We ought to know the answer already. The first thing that most grain and rice exporting countries did this year was to stop selling. They slapped on export restrictions to keep their food for themselves. And you can’t buy what’s not for sale.

Supermarkets call the system by which they keep their shelves full Just In Time. A new consignment of, for example, kumquats arrives just as the last kumquat of the old batch is being sold. This obviates the need for stock to be kept on the premises. Suppliers deliver to the distribution centres on the same principle. It is highly efficient.

But JIT has got the jitters. An absence of kumquats might not be a disaster, but one wouldn’t say the same about bread. Food security, laughed to scorn by farmer-hating Labour politicians only a few years ago, is now back on the agenda. The public will have to learn to love farmers. That will be a turn up for the books.

The other day I met a former investment banker who had made such a bundle of money that he could leave Canary Wharf and set up as a full-time farmer himself. He foresaw what he described as re-ruralisation: people will want to live in the country because that is where food comes from.

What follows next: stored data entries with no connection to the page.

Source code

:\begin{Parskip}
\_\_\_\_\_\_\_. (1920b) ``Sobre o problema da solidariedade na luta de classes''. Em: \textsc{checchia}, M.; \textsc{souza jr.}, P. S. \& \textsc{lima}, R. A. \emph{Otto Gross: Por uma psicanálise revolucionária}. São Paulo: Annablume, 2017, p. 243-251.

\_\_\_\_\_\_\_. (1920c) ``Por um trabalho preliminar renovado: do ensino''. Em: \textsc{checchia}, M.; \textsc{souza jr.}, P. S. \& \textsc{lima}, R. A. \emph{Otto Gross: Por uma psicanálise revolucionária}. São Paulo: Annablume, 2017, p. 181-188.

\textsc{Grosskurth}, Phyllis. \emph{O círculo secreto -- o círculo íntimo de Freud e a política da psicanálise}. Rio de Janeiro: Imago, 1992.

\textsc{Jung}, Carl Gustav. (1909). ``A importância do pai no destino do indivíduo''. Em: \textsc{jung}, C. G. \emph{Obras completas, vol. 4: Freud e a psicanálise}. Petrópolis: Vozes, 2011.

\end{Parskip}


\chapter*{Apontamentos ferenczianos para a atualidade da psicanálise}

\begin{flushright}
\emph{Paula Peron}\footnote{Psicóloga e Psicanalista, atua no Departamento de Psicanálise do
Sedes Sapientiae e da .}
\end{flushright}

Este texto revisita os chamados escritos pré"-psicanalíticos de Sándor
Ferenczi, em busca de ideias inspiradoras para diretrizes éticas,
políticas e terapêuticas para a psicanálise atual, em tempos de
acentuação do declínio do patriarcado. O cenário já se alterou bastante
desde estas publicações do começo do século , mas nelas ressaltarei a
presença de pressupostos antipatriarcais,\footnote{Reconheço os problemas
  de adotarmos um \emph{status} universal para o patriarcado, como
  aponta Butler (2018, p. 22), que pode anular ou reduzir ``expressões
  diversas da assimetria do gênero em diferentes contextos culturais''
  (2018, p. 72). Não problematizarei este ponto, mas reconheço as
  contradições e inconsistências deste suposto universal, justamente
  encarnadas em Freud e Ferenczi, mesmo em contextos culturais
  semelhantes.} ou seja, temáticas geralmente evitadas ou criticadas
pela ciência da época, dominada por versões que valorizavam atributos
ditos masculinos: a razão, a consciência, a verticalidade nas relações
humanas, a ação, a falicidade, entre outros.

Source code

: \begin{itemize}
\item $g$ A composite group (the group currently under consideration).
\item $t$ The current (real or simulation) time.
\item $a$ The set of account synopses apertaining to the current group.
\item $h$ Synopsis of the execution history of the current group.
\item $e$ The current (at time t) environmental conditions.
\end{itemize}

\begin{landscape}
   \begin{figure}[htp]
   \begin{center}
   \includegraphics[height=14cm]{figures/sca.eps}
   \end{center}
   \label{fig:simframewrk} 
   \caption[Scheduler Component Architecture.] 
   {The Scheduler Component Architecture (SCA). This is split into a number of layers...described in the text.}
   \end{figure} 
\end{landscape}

Those who can’t do that will study the way local food is grown in Havana. When the Iron Curtain fell and Moscow’s subsidies dried up, Castro ordered a kind of Dig for Victory which saw every public and private space in Havana planted with vegetables. The result may not have been very victorious: the buyers at Sainsbury’s would be appalled by the limited choice. But the model is being taken seriously by some surprisingly eminent politicians, planners and food gurus who think that we must find other ways of feeding ourselves. Food lessons from Cuba? It’s a funny old world.